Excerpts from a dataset

···

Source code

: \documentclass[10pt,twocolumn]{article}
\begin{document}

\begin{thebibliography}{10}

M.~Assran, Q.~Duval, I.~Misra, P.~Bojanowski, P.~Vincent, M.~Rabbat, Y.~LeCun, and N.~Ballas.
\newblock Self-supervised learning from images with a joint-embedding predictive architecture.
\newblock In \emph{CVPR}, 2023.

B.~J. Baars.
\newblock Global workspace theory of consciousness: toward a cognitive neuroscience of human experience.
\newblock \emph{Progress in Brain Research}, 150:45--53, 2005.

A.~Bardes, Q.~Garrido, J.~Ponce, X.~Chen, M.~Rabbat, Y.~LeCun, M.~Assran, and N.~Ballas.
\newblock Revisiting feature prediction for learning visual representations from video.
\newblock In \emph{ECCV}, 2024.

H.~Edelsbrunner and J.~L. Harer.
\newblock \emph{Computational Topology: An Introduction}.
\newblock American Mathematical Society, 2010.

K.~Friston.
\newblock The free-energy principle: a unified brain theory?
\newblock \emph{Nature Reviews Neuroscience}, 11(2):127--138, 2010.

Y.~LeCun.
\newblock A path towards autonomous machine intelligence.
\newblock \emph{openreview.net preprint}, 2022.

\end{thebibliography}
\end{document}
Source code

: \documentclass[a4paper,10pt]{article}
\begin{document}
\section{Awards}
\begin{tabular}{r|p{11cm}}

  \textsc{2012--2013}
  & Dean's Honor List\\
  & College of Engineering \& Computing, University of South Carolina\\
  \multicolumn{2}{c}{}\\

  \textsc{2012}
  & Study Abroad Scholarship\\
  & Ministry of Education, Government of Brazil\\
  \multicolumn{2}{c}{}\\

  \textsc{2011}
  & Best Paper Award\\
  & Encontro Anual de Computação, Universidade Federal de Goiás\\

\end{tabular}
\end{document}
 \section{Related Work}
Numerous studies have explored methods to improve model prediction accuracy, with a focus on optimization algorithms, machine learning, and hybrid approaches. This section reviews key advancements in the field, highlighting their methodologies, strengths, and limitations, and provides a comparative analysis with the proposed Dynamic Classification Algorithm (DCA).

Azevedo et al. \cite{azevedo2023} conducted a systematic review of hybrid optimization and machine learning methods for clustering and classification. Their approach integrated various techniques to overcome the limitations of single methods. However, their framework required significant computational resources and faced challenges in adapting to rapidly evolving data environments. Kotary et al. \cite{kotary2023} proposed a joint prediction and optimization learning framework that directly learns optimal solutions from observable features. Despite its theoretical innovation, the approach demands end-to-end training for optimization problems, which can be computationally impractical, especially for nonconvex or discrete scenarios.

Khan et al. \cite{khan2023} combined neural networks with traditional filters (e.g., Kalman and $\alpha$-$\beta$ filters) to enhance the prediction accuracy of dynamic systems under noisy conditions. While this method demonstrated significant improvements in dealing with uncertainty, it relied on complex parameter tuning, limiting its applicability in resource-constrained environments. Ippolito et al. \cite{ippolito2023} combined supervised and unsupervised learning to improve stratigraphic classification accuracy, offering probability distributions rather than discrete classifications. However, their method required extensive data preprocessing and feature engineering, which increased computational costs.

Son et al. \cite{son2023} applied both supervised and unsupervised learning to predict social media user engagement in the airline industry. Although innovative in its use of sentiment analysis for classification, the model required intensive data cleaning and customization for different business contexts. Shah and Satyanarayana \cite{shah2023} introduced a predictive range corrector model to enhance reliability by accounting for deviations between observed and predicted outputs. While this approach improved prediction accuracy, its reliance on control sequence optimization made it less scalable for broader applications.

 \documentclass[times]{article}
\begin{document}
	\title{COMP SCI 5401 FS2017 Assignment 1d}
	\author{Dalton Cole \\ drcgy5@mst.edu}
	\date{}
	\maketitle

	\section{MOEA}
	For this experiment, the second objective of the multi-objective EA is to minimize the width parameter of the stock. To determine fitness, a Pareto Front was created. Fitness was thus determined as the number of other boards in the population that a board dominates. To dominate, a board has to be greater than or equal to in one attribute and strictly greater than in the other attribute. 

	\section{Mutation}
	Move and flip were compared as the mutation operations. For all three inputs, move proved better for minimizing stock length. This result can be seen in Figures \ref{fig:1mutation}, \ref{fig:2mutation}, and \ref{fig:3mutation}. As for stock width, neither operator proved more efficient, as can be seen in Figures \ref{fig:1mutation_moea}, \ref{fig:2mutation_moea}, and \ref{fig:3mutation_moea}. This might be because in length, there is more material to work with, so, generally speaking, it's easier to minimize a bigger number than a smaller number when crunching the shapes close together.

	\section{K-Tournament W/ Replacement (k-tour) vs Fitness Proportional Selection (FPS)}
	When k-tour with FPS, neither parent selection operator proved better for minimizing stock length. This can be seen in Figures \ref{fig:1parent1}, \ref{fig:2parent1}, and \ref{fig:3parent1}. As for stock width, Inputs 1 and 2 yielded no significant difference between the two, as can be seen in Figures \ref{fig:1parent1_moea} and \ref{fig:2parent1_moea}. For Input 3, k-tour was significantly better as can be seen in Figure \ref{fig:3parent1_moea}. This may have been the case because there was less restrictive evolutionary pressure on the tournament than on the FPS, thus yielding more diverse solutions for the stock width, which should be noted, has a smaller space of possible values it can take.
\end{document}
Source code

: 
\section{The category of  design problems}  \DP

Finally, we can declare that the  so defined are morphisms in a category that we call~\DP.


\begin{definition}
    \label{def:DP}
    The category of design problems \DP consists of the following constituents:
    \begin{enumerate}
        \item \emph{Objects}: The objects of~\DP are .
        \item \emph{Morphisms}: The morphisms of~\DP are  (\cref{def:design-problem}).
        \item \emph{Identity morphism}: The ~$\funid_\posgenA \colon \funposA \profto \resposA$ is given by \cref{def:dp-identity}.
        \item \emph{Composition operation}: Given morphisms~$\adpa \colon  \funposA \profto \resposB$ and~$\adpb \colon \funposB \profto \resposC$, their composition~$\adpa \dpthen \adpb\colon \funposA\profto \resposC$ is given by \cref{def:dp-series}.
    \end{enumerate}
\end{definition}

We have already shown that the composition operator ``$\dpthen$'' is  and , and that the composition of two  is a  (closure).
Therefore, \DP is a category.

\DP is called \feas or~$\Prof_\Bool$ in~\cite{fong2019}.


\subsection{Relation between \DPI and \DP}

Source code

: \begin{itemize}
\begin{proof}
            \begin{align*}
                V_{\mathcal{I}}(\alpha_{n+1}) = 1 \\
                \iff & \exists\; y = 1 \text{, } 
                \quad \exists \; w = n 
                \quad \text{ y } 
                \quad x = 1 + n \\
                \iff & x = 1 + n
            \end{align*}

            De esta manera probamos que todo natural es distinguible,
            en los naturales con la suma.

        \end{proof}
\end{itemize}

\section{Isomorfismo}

···

Filter the data above, keeping only lines that include the string "Assran".

M.~Assran, Q.~Duval, I.~Misra, P.~Bojanowski, P.~Vincent, M.~Rabbat, Y.~LeCun, and N.~Ballas.
A.~Bardes, Q.~Garrido, J.~Ponce, X.~Chen, M.~Rabbat, Y.~LeCun, M.~Assran, and N.~Ballas.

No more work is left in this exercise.